Forse non è molto, eppure è pur sempre una crepa nel linguaggio, nella narrazione securitaria e nella retorica punitiva che tiene il carcere incatenato a se stesso come a un destino irredimibile. Un’occasione da prendere al volo – di più al momento non abbiamo – per provare a bandire il termine “edilizia penitenziaria” che richiama alla mente i capannoni in cui si allevano polli da batteria. Il carcere non è una somma di metri quadri, ma un “progetto” politico e culturale. Oppure non è nulla. Lo ha detto, qualche tempo fa, il vicepresidente della Fai Vittorio Minervini, il quale ha chiesto di smettere di parlare di “edilizia penitenziaria” per parlare di “architettura penitenziaria”.
È una proposta fondamentale perché mette le mani lì dove si forma il pensiero: nel linguaggio; è una rivoluzione copernicana, un rovesciamento di paradigma che considera chi è “dentro” come parte della nostra comunità e non scarto, rifiuto. Non è una questione da archistar radical chic. È una questione politica e antropologica. Perché non c’è rieducazione in ambienti inumani. Perché una società che tratta il carcere come una discarica, si prepara ad abitare essa stessa in una discarica sociale.

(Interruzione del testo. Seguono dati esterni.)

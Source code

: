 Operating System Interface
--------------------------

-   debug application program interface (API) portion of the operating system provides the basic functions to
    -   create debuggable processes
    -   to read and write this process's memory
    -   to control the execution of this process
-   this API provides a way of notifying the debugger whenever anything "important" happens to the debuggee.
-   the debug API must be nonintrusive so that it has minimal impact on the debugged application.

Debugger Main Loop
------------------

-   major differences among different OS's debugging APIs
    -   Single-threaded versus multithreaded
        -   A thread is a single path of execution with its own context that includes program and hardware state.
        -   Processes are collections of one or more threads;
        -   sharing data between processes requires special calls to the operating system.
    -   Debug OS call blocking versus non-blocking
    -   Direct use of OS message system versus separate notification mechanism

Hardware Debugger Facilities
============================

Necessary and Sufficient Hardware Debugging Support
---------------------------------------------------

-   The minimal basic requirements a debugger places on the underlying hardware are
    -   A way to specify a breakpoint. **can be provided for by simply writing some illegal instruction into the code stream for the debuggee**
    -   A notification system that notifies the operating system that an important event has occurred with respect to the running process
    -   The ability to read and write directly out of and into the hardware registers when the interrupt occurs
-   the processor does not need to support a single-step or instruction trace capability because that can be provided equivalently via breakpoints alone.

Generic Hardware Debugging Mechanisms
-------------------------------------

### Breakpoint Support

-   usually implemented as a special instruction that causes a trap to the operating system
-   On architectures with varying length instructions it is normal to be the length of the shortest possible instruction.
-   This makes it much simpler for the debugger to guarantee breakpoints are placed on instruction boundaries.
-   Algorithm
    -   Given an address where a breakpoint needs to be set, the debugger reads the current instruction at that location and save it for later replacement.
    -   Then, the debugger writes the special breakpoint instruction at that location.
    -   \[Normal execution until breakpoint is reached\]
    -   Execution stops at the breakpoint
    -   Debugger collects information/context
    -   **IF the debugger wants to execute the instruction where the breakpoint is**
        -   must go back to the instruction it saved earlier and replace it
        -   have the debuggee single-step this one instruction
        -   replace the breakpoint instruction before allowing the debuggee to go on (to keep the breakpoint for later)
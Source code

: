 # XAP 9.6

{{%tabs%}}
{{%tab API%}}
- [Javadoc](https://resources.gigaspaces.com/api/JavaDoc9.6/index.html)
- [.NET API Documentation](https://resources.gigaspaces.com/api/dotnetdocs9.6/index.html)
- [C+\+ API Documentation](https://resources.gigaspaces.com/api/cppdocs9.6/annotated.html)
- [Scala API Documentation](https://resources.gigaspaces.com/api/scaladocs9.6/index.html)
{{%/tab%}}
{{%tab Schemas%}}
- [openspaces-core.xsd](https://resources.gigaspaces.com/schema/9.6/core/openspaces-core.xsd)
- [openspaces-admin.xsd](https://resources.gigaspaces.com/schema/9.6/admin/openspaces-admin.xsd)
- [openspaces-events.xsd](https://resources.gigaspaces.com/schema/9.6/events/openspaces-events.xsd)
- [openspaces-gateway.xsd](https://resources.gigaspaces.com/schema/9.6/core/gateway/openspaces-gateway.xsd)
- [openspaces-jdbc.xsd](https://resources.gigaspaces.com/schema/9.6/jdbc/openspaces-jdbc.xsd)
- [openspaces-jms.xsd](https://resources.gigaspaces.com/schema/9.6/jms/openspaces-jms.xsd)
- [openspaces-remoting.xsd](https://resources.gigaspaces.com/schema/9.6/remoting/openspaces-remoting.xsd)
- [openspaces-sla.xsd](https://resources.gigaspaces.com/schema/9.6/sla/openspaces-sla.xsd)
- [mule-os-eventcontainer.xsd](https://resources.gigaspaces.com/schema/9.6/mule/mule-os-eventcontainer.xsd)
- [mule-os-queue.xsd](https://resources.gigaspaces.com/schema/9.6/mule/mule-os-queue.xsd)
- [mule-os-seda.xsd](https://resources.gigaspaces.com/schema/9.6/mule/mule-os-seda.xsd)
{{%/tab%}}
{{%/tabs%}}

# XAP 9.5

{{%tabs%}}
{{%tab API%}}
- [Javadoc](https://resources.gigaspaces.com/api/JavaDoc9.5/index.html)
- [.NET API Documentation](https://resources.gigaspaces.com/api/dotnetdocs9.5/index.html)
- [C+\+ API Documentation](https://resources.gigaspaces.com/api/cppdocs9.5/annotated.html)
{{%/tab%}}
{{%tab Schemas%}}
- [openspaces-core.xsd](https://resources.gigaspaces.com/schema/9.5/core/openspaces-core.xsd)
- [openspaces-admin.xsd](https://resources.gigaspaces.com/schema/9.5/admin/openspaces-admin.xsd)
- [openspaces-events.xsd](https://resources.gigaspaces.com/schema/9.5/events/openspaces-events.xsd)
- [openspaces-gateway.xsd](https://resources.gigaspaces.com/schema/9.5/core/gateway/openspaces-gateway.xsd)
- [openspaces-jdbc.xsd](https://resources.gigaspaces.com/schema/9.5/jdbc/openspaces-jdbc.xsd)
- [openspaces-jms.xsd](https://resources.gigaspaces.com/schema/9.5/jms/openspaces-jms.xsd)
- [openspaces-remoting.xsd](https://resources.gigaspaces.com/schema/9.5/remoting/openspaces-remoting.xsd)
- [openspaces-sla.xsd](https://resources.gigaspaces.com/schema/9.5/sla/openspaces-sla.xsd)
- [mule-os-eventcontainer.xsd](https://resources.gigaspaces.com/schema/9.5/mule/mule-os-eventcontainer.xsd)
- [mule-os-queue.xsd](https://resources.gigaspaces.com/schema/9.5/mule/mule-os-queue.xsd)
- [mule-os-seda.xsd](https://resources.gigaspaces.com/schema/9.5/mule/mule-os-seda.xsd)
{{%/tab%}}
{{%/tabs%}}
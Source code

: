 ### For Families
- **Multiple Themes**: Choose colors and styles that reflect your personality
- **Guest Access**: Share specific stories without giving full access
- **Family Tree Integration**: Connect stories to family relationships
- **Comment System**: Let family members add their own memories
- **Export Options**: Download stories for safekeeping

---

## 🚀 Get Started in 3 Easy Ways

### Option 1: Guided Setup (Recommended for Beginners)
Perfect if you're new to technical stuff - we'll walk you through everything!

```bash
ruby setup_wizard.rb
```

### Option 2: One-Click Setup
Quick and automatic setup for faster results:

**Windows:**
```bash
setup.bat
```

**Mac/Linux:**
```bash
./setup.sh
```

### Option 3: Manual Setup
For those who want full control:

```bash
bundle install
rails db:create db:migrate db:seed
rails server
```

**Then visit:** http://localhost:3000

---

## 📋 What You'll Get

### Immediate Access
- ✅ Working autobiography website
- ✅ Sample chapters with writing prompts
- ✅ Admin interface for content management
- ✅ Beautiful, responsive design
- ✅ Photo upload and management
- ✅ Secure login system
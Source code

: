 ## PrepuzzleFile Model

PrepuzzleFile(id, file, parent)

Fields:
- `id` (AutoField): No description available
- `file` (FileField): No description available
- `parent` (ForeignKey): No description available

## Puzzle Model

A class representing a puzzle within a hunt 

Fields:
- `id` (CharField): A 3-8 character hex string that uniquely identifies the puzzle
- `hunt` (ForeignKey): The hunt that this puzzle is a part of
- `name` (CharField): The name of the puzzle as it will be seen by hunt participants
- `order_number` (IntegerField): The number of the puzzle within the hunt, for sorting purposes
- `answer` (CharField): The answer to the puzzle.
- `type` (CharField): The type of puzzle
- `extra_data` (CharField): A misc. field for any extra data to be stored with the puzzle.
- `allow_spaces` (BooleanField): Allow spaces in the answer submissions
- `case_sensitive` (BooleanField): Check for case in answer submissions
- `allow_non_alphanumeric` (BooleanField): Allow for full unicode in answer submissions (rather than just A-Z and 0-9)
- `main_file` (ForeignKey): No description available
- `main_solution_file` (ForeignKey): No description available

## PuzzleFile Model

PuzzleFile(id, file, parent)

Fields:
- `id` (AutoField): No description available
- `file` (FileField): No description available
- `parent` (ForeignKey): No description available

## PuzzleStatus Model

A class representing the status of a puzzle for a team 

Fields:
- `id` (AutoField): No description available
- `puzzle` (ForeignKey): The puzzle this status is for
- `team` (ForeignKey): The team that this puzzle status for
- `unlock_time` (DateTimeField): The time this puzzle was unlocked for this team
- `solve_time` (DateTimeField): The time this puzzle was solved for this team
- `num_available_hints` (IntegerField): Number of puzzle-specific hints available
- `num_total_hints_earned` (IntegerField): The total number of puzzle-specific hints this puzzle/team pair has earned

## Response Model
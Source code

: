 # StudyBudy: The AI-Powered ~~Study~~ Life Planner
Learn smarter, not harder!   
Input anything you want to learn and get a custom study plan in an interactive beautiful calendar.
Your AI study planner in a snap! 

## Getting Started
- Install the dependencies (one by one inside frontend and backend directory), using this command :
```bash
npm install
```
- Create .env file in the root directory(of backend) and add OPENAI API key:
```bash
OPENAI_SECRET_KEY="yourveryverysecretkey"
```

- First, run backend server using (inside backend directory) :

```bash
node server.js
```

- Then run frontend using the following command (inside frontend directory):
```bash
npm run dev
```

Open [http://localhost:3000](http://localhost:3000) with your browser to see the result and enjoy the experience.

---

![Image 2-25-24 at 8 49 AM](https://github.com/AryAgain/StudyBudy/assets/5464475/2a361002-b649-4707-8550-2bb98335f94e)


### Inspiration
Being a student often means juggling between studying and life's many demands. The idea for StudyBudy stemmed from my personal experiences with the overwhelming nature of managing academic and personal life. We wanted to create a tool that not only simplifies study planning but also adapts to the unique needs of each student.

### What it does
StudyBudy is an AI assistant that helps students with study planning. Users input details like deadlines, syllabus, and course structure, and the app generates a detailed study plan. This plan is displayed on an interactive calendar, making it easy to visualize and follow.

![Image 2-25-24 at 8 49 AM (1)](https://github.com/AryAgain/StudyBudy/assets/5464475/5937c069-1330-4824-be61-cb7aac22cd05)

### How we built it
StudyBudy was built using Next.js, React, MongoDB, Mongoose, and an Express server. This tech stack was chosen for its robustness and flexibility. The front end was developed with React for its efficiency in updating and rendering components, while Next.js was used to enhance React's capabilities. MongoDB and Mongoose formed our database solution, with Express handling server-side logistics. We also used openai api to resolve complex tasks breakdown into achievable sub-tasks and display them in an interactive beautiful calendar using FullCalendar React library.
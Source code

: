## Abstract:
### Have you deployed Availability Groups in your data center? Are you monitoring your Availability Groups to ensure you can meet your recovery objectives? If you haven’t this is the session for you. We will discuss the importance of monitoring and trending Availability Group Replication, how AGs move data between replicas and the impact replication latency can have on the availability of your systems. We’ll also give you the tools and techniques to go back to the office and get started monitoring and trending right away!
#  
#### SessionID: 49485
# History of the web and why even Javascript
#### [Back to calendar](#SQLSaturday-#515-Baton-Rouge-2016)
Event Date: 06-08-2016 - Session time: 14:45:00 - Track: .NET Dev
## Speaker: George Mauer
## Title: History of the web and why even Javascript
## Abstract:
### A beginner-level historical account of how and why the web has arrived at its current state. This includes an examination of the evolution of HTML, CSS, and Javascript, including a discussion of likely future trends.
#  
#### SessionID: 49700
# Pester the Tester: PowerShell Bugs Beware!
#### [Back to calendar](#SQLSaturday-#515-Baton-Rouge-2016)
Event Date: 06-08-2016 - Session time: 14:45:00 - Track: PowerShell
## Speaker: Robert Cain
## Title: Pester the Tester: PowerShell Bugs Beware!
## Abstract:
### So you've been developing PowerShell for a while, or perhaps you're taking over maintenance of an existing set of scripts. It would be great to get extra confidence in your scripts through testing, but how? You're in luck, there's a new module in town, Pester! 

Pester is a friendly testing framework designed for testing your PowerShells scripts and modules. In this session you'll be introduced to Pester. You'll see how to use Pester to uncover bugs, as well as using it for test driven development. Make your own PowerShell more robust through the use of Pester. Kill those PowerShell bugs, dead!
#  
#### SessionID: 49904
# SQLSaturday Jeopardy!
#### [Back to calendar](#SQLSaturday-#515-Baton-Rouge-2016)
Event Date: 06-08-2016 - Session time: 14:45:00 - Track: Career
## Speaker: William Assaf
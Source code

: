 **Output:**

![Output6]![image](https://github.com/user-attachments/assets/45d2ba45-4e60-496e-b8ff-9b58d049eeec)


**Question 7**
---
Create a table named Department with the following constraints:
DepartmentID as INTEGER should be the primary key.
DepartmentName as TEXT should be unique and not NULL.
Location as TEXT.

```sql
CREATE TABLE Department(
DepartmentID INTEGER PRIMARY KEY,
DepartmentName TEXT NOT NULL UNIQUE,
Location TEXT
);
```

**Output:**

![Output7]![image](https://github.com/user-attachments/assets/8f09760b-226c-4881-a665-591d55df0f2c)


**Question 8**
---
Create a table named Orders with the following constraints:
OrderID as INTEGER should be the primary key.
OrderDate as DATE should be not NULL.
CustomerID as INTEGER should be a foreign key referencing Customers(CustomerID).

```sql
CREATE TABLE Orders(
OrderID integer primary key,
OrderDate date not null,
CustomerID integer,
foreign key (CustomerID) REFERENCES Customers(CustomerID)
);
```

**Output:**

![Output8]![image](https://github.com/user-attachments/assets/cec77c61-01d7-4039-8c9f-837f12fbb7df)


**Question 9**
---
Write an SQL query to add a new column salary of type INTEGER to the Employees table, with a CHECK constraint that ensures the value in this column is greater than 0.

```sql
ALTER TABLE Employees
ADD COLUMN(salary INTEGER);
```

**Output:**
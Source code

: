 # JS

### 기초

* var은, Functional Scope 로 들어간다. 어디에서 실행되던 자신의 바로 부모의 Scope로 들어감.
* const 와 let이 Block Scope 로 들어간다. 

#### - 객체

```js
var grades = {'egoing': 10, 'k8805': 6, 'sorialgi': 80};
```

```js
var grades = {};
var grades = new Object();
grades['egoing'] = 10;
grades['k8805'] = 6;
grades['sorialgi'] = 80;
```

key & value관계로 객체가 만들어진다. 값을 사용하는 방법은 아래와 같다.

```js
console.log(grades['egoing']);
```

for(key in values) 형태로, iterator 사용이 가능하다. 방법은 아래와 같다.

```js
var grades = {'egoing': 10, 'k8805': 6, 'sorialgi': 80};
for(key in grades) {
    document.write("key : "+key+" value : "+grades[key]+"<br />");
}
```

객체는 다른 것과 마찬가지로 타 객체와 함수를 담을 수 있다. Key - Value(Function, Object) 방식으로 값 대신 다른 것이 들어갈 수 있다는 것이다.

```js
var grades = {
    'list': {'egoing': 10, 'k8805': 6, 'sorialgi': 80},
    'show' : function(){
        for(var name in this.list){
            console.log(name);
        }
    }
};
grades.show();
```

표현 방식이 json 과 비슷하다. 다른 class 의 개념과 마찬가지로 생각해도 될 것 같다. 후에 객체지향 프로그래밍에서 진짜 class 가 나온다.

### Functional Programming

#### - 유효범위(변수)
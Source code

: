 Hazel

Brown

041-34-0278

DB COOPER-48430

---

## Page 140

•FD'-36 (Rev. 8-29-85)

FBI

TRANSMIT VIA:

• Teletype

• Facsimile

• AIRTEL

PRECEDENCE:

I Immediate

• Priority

Qualcuno in Parlamento ha già ascoltato: Debora Serracchiani, Maria Elena Boschi. Piccoli segnali, certo. Ma i segnali, in politica, sono tutto. Specie quando non hanno rendita immediata. E soprattutto perché – diciamolo – oggi le carceri italiane violano la Costituzione ogni giorno, con il sovraffollamento, con i suicidi, con l’oblio sistematico di chi ci vive. E di chi ci muore. Papa Francesco lo ha detto con semplicità evangelica. Noi dobbiamo ripeterlo con laica devozione: “Perché loro e non io?”. È la sola domanda che può restituire umanità e senso al carcere.